START MATERIAL FOR THE TASK

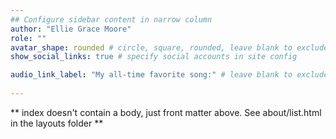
 ```yaml
---
## Configure sidebar content in narrow column
author: "Ellie Grace Moore"
role: ""
avatar_shape: rounded # circle, square, rounded, leave blank to exclude
show_social_links: true # specify social accounts in site config

audio_link_label: "My all-time favorite song:" # leave blank to exclude
 
---
```


** index doesn't contain a body, just front matter above.
See about/list.html in the layouts folder **
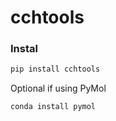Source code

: # cchtools


### Instal

```bash
pip install cchtools
```

Optional if using PyMol

```bash
conda install pymol
```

END MATERIAL FOR THE TASK

EXERCISE => Go through the entries and filter for lines holding the word "leave"; copy each match.

REPLY TO THE EXERCISE =>
avatar_shape: rounded # circle, square, rounded, leave blank to exclude
audio_link_label: "My all-time favorite song:" # leave blank to exclude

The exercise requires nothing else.